Available records
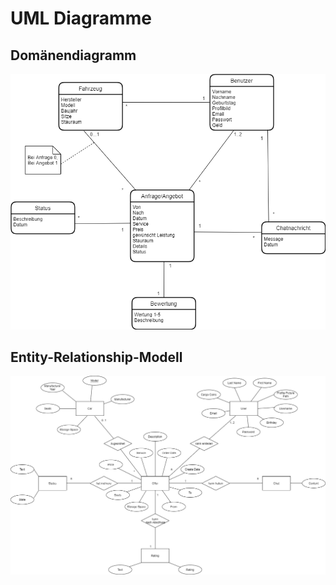 # UML Diagramme

## Domänendiagramm

![Domänendiagramm](../images/domanendiagramm.png)


## Entity-Relationship-Modell
![Entity-Relationship-Modell](../images/datenbankdiagramm.png)
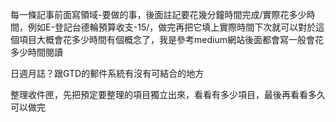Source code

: 
每一條記事前面寫領域-要做的事，後面註記要花幾分鐘時間完成/實際花多少時間，例如E-登記台德輪預算收支-15/，做完再把它填上實際時間下次就可以對於這個項目大概會花多少時間有個概念了，我是參考medium網站後面都會寫一般會花多少時間閱讀

日週月誌？跟GTD的郵件系統有沒有可結合的地方

整理收件匣，先把預定要整理的項目獨立出來，看看有多少項目，最後再看看多久可以做完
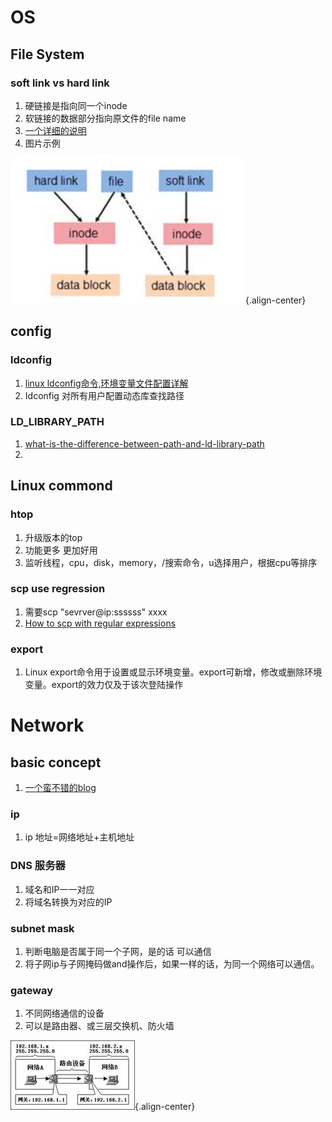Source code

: <!-- TITLE: OS&Network -->
<!-- SUBTITLE: Operation System and Network -->

# OS
## File System
### soft link vs hard link
1. 硬链接是指向同一个inode
2. 软链接的数据部分指向原文件的file name 
3. [一个详细的说明](https://www.ibm.com/developerworks/cn/linux/l-cn-hardandsymb-links/index.html)
4. 图片示例 

![Pic 1](/uploads/pic-1.png "Pic 1"){.align-center}


## config
### ldconfig
1. [linux ldconfig命令,环境变量文件配置详解](https://blog.csdn.net/winycg/article/details/80572735)
2. Idconfig 对所有用户配置动态库查找路径

### LD_LIBRARY_PATH
1. [what-is-the-difference-between-path-and-ld-library-path](https://unix.stackexchange.com/questions/44990/what-is-the-difference-between-path-and-ld-library-path)
2. 


## Linux commond
### htop
1. 升级版本的top
2. 功能更多 更加好用
3. 监听线程，cpu，disk，memory，/搜索命令，u选择用户，根据cpu等排序

### scp use regression
1. 需要scp "sevrver@ip:ssssss" xxxx
2. [How to scp with regular expressions](https://unix.stackexchange.com/questions/67055/how-to-scp-with-regular-expressions)


### export
1. Linux export命令用于设置或显示环境变量。export可新增，修改或删除环境变量。export的效力仅及于该次登陆操作
# Network
## basic concept
1. [一个蛮不错的blog](http://www.cnblogs.com/JuneWang/p/3917697.html)
### ip
1. ip 地址=网络地址+主机地址

### DNS 服务器
1. 域名和IP一一对应
2. 将域名转换为对应的IP

### subnet mask 
1. 判断电脑是否属于同一个子网，是的话 可以通信
2. 将子网ip与子网掩码做and操作后，如果一样的话，为同一个网络可以通信。

### gateway
1. 不同网络通信的设备
2. 可以是路由器、或三层交换机、防火墙

![Gateway](/uploads/gateway.jpg "Gateway"){.align-center}
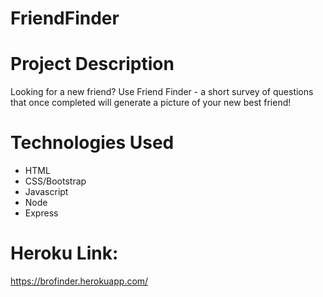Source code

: # FriendFinder


# Project Description

Looking for a new friend? Use Friend Finder - a short survey of questions that once completed will generate a picture of your new best friend!


# Technologies Used

* HTML
* CSS/Bootstrap
* Javascript
* Node
* Express



# Heroku Link:        
https://brofinder.herokuapp.com/



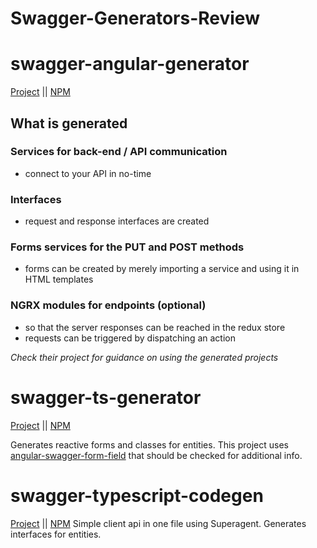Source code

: # Swagger-Generators-Review

# swagger-angular-generator
[Project](https://github.com/jnwltr/swagger-angular-generator) || [NPM](https://www.npmjs.com/package/swagger-angular-generator)

## What is generated

### Services for back-end / API communication
- connect to your API in no-time

### Interfaces
- request and response interfaces are created

### Forms services for the PUT and POST methods
- forms can be created by merely importing a service and using it in HTML templates 

### NGRX modules for endpoints (optional)
- so that the server responses can be reached in the redux store
- requests can be triggered by dispatching an action

*Check their project for guidance on using the generated projects*

# swagger-ts-generator
[Project](https://github.com/areijngoudt/swagger-ts-generator) || [NPM](https://www.npmjs.com/package/swagger-ts-generator)

Generates reactive forms and classes for entities. This project uses [angular-swagger-form-field](https://www.npmjs.com/package/angular-swagger-form-field) that should be checked for additional info.


# swagger-typescript-codegen
[Project](https://github.com/mtennoe/swagger-typescript-codegen) || [NPM](https://www.npmjs.com/package/swagger-typescript-codegen)
Simple client api in one file using Superagent. Generates interfaces for entities.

Your goal
Leave the pictures out and print every record exactly.

Task answer
 # UML Diagramme

## Domänendiagramm

![Domänendiagramm](../images/domanendiagramm.png)


## Entity-Relationship-Modell
![Entity-Relationship-Modell](../images/datenbankdiagramm.png)
Source code

: 
每一條記事前面寫領域-要做的事，後面註記要花幾分鐘時間完成/實際花多少時間，例如E-登記台德輪預算收支-15/，做完再把它填上實際時間下次就可以對於這個項目大概會花多少時間有個概念了，我是參考medium網站後面都會寫一般會花多少時間閱讀

日週月誌？跟GTD的郵件系統有沒有可結合的地方

整理收件匣，先把預定要整理的項目獨立出來，看看有多少項目，最後再看看多久可以做完
Source code

: <!-- TITLE: OS&Network -->
<!-- SUBTITLE: Operation System and Network -->

# OS
## File System
### soft link vs hard link
1. 硬链接是指向同一个inode
2. 软链接的数据部分指向原文件的file name 
3. [一个详细的说明](https://www.ibm.com/developerworks/cn/linux/l-cn-hardandsymb-links/index.html)
4. 图片示例 

![Pic 1](/uploads/pic-1.png "Pic 1"){.align-center}


## config
### ldconfig
1. [linux ldconfig命令,环境变量文件配置详解](https://blog.csdn.net/winycg/article/details/80572735)
2. Idconfig 对所有用户配置动态库查找路径

### LD_LIBRARY_PATH
1. [what-is-the-difference-between-path-and-ld-library-path](https://unix.stackexchange.com/questions/44990/what-is-the-difference-between-path-and-ld-library-path)
2. 


## Linux commond
### htop
1. 升级版本的top
2. 功能更多 更加好用
3. 监听线程，cpu，disk，memory，/搜索命令，u选择用户，根据cpu等排序

### scp use regression
1. 需要scp "sevrver@ip:ssssss" xxxx
2. [How to scp with regular expressions](https://unix.stackexchange.com/questions/67055/how-to-scp-with-regular-expressions)


### export
1. Linux export命令用于设置或显示环境变量。export可新增，修改或删除环境变量。export的效力仅及于该次登陆操作
# Network
## basic concept
1. [一个蛮不错的blog](http://www.cnblogs.com/JuneWang/p/3917697.html)
### ip
1. ip 地址=网络地址+主机地址

### DNS 服务器
1. 域名和IP一一对应
2. 将域名转换为对应的IP

### subnet mask 
1. 判断电脑是否属于同一个子网，是的话 可以通信
2. 将子网ip与子网掩码做and操作后，如果一样的话，为同一个网络可以通信。

### gateway
1. 不同网络通信的设备
2. 可以是路由器、或三层交换机、防火墙

![Gateway](/uploads/gateway.jpg "Gateway"){.align-center}
Source code

: # FriendFinder


# Project Description

Looking for a new friend? Use Friend Finder - a short survey of questions that once completed will generate a picture of your new best friend!


# Technologies Used

* HTML
* CSS/Bootstrap
* Javascript
* Node
* Express



# Heroku Link:        
https://brofinder.herokuapp.com/



Source code

: # Swagger-Generators-Review

# swagger-angular-generator
[Project](https://github.com/jnwltr/swagger-angular-generator) || [NPM](https://www.npmjs.com/package/swagger-angular-generator)

## What is generated

### Services for back-end / API communication
- connect to your API in no-time

### Interfaces
- request and response interfaces are created

### Forms services for the PUT and POST methods
- forms can be created by merely importing a service and using it in HTML templates 

### NGRX modules for endpoints (optional)
- so that the server responses can be reached in the redux store
- requests can be triggered by dispatching an action

*Check their project for guidance on using the generated projects*

# swagger-ts-generator
[Project](https://github.com/areijngoudt/swagger-ts-generator) || [NPM](https://www.npmjs.com/package/swagger-ts-generator)

Generates reactive forms and classes for entities. This project uses [angular-swagger-form-field](https://www.npmjs.com/package/angular-swagger-form-field) that should be checked for additional info.


# swagger-typescript-codegen
[Project](https://github.com/mtennoe/swagger-typescript-codegen) || [NPM](https://www.npmjs.com/package/swagger-typescript-codegen)
Simple client api in one file using Superagent. Generates interfaces for entities.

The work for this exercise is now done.